__Work request__
Print the data below exactly, but only the lines from the one containing "would like us" down to the one containing "not past conflicts.", inclusive.

** Given entries follows **

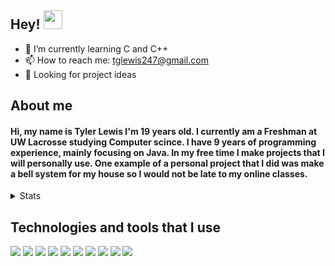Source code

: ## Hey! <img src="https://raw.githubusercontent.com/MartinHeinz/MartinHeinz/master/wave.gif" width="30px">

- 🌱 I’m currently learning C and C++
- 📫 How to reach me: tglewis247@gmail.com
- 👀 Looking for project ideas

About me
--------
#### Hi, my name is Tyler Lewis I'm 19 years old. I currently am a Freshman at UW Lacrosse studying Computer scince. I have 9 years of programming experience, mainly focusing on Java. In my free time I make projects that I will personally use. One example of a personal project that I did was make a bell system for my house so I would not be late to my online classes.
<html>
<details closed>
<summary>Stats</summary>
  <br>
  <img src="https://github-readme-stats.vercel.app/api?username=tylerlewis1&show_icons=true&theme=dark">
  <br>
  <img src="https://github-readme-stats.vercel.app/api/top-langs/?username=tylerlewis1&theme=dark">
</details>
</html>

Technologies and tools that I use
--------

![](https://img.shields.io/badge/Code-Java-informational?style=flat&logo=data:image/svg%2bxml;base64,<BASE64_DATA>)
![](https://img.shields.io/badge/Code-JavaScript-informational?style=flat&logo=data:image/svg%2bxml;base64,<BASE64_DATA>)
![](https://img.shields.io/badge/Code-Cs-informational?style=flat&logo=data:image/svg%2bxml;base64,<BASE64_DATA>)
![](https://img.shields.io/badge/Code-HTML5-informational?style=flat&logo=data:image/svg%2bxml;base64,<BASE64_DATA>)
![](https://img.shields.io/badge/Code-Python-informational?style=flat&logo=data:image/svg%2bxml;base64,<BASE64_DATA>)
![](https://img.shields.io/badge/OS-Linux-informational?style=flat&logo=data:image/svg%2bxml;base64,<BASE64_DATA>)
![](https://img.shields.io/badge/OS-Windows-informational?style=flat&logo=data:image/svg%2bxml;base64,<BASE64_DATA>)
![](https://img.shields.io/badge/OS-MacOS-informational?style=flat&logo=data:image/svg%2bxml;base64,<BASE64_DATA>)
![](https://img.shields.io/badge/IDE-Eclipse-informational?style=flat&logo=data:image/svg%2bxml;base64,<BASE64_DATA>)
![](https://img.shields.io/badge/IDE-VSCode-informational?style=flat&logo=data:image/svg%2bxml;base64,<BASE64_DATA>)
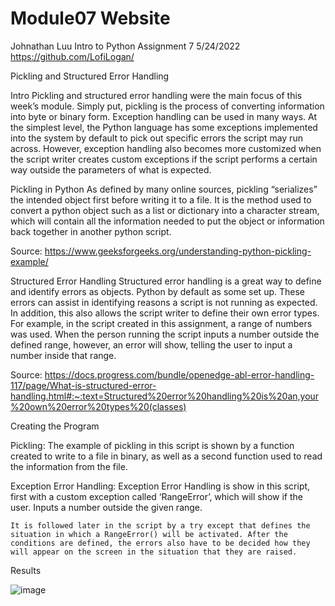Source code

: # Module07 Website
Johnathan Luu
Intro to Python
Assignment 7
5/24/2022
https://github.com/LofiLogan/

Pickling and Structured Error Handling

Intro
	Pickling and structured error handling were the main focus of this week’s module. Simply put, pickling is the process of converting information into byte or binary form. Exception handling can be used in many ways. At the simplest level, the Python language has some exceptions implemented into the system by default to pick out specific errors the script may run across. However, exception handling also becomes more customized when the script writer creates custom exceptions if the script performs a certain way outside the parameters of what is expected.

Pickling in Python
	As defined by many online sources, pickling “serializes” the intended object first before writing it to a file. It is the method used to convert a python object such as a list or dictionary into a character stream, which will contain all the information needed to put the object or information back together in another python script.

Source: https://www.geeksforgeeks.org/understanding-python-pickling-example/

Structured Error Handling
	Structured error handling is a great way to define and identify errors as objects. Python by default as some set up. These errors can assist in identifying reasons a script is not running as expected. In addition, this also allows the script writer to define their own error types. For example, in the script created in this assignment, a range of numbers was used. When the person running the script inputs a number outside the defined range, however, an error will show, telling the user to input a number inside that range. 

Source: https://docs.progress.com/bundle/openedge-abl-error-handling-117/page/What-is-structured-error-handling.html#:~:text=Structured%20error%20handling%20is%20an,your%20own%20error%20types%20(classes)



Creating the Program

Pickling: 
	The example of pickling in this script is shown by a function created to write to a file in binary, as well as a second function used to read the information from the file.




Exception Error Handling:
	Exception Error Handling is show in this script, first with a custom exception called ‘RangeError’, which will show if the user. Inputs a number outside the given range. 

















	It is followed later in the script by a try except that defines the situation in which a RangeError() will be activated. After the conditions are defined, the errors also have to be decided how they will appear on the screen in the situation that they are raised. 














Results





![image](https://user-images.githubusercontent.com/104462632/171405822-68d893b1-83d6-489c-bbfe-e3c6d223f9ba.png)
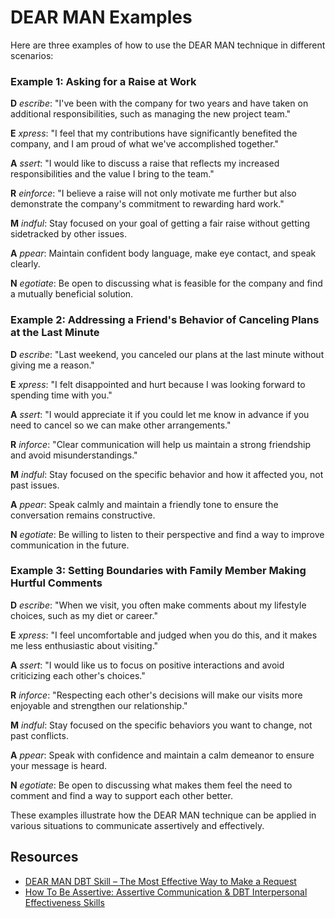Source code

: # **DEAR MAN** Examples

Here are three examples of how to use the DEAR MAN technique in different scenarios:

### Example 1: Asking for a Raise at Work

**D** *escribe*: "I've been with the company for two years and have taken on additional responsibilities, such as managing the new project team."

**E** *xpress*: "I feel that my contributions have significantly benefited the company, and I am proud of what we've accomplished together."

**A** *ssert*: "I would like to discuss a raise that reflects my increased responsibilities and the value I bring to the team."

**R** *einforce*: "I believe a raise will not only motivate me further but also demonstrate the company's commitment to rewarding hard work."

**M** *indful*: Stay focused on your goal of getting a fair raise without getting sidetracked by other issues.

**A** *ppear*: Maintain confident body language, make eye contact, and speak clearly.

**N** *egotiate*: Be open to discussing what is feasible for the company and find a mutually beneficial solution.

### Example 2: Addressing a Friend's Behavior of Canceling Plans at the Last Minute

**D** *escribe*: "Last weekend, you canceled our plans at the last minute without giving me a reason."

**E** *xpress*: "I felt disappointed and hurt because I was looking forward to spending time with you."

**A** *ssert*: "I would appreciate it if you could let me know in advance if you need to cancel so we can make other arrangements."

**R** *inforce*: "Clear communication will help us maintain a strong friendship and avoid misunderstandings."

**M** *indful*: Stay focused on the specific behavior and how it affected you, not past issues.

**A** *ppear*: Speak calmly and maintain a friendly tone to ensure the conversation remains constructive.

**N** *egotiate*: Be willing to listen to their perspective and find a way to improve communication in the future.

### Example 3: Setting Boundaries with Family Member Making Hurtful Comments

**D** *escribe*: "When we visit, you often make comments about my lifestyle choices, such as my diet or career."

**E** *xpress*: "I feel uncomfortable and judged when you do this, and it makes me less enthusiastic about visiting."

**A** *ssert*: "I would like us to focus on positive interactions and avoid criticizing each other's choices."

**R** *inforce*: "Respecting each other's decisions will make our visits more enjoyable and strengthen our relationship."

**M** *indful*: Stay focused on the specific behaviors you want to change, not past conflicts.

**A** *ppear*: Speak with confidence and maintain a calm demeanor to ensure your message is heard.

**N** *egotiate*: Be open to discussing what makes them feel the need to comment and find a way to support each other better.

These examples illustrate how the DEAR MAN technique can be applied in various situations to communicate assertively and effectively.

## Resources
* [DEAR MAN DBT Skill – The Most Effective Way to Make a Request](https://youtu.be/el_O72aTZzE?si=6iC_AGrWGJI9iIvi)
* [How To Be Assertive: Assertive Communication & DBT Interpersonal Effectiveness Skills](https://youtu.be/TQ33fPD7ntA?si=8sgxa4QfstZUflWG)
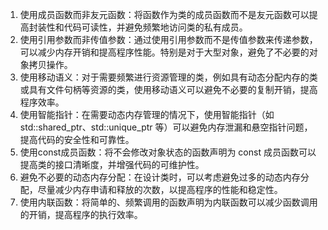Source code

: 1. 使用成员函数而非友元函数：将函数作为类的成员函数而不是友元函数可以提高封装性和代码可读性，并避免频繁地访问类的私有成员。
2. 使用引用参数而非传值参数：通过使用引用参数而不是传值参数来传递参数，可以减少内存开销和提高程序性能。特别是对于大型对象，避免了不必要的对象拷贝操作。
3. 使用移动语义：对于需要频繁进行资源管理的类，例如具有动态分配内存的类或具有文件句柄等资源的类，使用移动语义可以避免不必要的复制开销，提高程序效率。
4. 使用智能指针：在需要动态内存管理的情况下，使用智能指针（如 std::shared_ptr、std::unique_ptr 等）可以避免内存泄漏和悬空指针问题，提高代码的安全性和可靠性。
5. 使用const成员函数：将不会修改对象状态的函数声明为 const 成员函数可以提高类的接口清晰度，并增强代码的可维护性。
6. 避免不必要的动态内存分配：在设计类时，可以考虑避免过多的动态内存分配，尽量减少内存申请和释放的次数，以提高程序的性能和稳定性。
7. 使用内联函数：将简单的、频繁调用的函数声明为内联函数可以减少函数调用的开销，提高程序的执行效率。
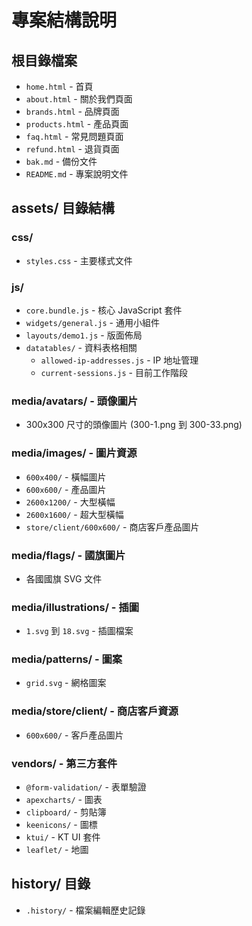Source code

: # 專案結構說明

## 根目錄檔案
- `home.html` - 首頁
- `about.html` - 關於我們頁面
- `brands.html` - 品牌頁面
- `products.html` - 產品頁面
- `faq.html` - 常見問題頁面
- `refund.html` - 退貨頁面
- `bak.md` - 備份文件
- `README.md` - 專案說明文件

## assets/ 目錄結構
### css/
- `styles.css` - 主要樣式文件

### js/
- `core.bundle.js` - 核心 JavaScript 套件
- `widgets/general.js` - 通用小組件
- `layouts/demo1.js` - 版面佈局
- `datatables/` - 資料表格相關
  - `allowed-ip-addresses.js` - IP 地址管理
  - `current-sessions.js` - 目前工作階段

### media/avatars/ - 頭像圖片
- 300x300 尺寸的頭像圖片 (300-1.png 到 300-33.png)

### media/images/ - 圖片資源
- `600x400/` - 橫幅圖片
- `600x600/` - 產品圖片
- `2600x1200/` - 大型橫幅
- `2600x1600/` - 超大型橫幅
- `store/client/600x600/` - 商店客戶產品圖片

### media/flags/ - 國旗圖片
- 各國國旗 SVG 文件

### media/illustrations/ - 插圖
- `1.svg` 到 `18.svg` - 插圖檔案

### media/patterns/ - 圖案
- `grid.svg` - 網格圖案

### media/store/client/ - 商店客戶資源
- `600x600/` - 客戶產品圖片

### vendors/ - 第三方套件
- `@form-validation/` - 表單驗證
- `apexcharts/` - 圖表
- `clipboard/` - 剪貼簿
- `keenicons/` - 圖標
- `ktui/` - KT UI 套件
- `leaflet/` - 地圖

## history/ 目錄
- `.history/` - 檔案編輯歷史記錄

** End of Given entries **

__Task response__
**A** *ssert*: "I would like us to focus on positive interactions and avoid criticizing each other's choices."

**R** *inforce*: "Respecting each other's decisions will make our visits more enjoyable and strengthen our relationship."

**M** *indful*: Stay focused on the specific behaviors you want to change, not past conflicts.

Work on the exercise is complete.